10^+9 and 10^-9 is the absolute case of the index +9 and -9, and are the two inverse 1.000.000.000/1 and 1/1.000.000.000.

Why today the electron appears to have the mass of 9,109389754 x10^-31 kg? This happens how a consequence of our unitary measurement, that put in unitary geometrical TIES that are extraneous to the quantity measured. Here are all this TIES at every dimension referred to the unitary meter:

  1. 10^-1 is the unit of 10^1. It is the action 1/10 that shows the reaction 10/1 of the unitary cycle of the space. The tie is 1/10, so it is 0,1.
  2. 10^-2 is the unit of 10^2. It is the transversal area xy = 10x10, of the flow of the mass that flows only in z direction. So we ave  the tie 0 at dimension 10^-2, that is 0,00.
  3. 10^-3 is the unit of 10^3. The time 1/10 is entered in joke and the energy 3x3 of the transversal area xy, now can work in direction z, as the tie 9 that, at the dimension 10^-3 is worthed  0,009.
  4. 10^-4 is the unit of 10^4. The volume 10^3 is in full real movement and shows the tie 3 on the base of its numerical cycle.
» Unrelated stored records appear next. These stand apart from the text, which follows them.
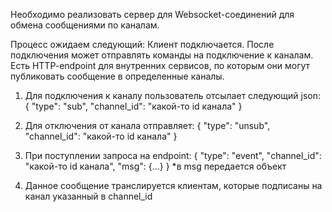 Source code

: Необходимо реализовать сервер для Websocket-соединений для обмена сообщениями по каналам.

Процесс ожидаем следующий:
Клиент подключается. После подключения может отправлять команды на подключение к каналам.
Есть HTTP-endpoint для внутренних сервисов, по которым они могут публиковать сообщение в определенные каналы.

1) Для подключения к каналу пользователь отсылает следующий json:
{
  "type": "sub",
  "channel_id": "какой-то id канала"
}
2) Для отключения от канала отправляет:
{
  "type": "unsub",
  "channel_id": "какой-то id канала"
}

1) При поступлении запроса на endpoint:
{
  "type": "event",
  "channel_id": "какой-то id канала",
  "msg": {...} 
}
*в msg передается объект
2) Данное сообщение транслируется клиентам, которые подписаны на канал указанный в channel_id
At the dimension 10^-4 the tie 3 is  0,0003.
  5. 10^-5 is the unit of 10^5. This, referred to all the 10^10 Angstrom that form 1 m, is the dimension (10^10)^1/2 of the electric flow. 10^3 x 10^5 counts all the masses electro-magnetics, and are 10^8, whose tie is the 8 on the base of its numerical cycle 10. At the dimension 10^-5 the tie 8 is 0,00008.
  6. 10^-6 is the unit of 10^6 (all the complex space 10^3 x 10^3). The unit of the mass volume 10^3, multiplied by all the line 10^6, gets the tie 10^9, of the 9 on its decimal base. At the dimension 10^-6 the tie 9 is 0,000009.
  7. 10^-7 is the unit of 10^7. All the space in 10^10, divided bu the 10^3 unitary masses get the number 10^7, whose tie is the 7 on the base of its numerical cycle 10. At the dimension 10^-7 the tie 7 is  0,0000007.
  8. 10^-8 is the unit of 10^8, that is all the length electromagnetic having the absolute area 10^2 in 10^10. This precise calculus  10^8 : 10^3 = 10^5 quantifies all the masses electrical of the electron. 5 is the tie on the base of its numerical cycle 10. At the dimension 10^-8 the tie 5 is 0,00000005.
  9. 10^-9 is the unit of 10^9,  =that is all the space runned by the cycle 10, in 10^10 (the usual Angstroms = 1 m). The calculus  10^9 : 10^5 = 10^4, numbers the electrical masses. Th tie is 4 on the base 10 of its numerical cycle. At the dimension 10^-9 the tie 4 is 0,000000004.
The sum of all the ties ad every dimension is:
0,1
0,00
0,009
0,0003
0,00008
0,000009
0,0000007
0,00000005
0,000000004
==========
0,109389754

The Physicians cannot have more numbers than 9,109389754, because by the cycle 10 can be obtained till 10 decimal numbers. A eleventh decimal number exists, but "isn't yet present" for the reasons told by Planck.